• THE TASK
What you give back must match the records below exactly, apart from the pictures, which are omitted.

|---|

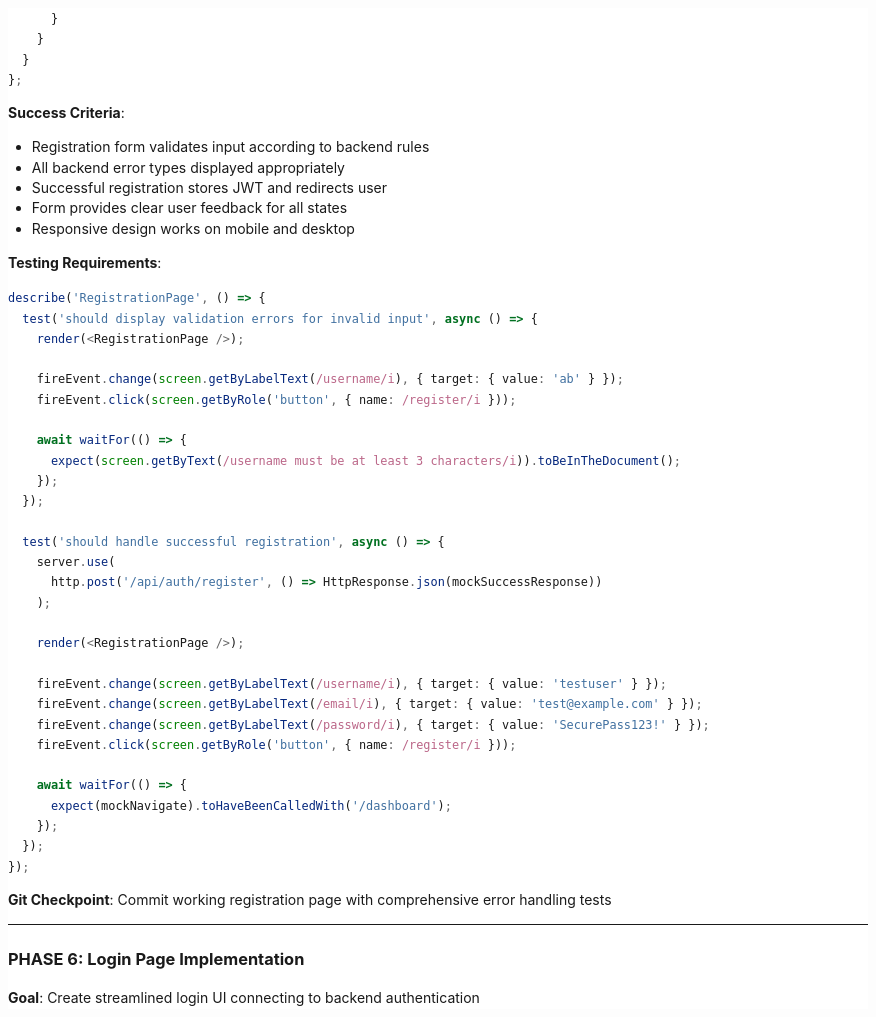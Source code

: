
 ```typescript
      }
    }
  }
};
```

**Success Criteria**:
- Registration form validates input according to backend rules
- All backend error types displayed appropriately
- Successful registration stores JWT and redirects user
- Form provides clear user feedback for all states
- Responsive design works on mobile and desktop

**Testing Requirements**:
```typescript
describe('RegistrationPage', () => {
  test('should display validation errors for invalid input', async () => {
    render(<RegistrationPage />);
    
    fireEvent.change(screen.getByLabelText(/username/i), { target: { value: 'ab' } });
    fireEvent.click(screen.getByRole('button', { name: /register/i }));
    
    await waitFor(() => {
      expect(screen.getByText(/username must be at least 3 characters/i)).toBeInTheDocument();
    });
  });

  test('should handle successful registration', async () => {
    server.use(
      http.post('/api/auth/register', () => HttpResponse.json(mockSuccessResponse))
    );
    
    render(<RegistrationPage />);
    
    fireEvent.change(screen.getByLabelText(/username/i), { target: { value: 'testuser' } });
    fireEvent.change(screen.getByLabelText(/email/i), { target: { value: 'test@example.com' } });
    fireEvent.change(screen.getByLabelText(/password/i), { target: { value: 'SecurePass123!' } });
    fireEvent.click(screen.getByRole('button', { name: /register/i }));
    
    await waitFor(() => {
      expect(mockNavigate).toHaveBeenCalledWith('/dashboard');
    });
  });
});
```

**Git Checkpoint**: Commit working registration page with comprehensive error handling tests

---

### PHASE 6: Login Page Implementation
**Goal**: Create streamlined login UI connecting to backend authentication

|---|

• SOLUTION FOR THIS TASK
Source code

:
 ```typescript
      }
    }
  }
};
```

**Success Criteria**:
- Registration form validates input according to backend rules
- All backend error types displayed appropriately
- Successful registration stores JWT and redirects user
- Form provides clear user feedback for all states
- Responsive design works on mobile and desktop

**Testing Requirements**:
```typescript
describe('RegistrationPage', () => {
  test('should display validation errors for invalid input', async () => {
    render(<RegistrationPage />);
    
    fireEvent.change(screen.getByLabelText(/username/i), { target: { value: 'ab' } });
    fireEvent.click(screen.getByRole('button', { name: /register/i }));
    
    await waitFor(() => {
      expect(screen.getByText(/username must be at least 3 characters/i)).toBeInTheDocument();
    });
  });

  test('should handle successful registration', async () => {
    server.use(
      http.post('/api/auth/register', () => HttpResponse.json(mockSuccessResponse))
    );
    
    render(<RegistrationPage />);
    
    fireEvent.change(screen.getByLabelText(/username/i), { target: { value: 'testuser' } });
    fireEvent.change(screen.getByLabelText(/email/i), { target: { value: 'test@example.com' } });
    fireEvent.change(screen.getByLabelText(/password/i), { target: { value: 'SecurePass123!' } });
    fireEvent.click(screen.getByRole('button', { name: /register/i }));
    
    await waitFor(() => {
      expect(mockNavigate).toHaveBeenCalledWith('/dashboard');
    });
  });
});
```

**Git Checkpoint**: Commit working registration page with comprehensive error handling tests

---

### PHASE 6: Login Page Implementation
**Goal**: Create streamlined login UI connecting to backend authentication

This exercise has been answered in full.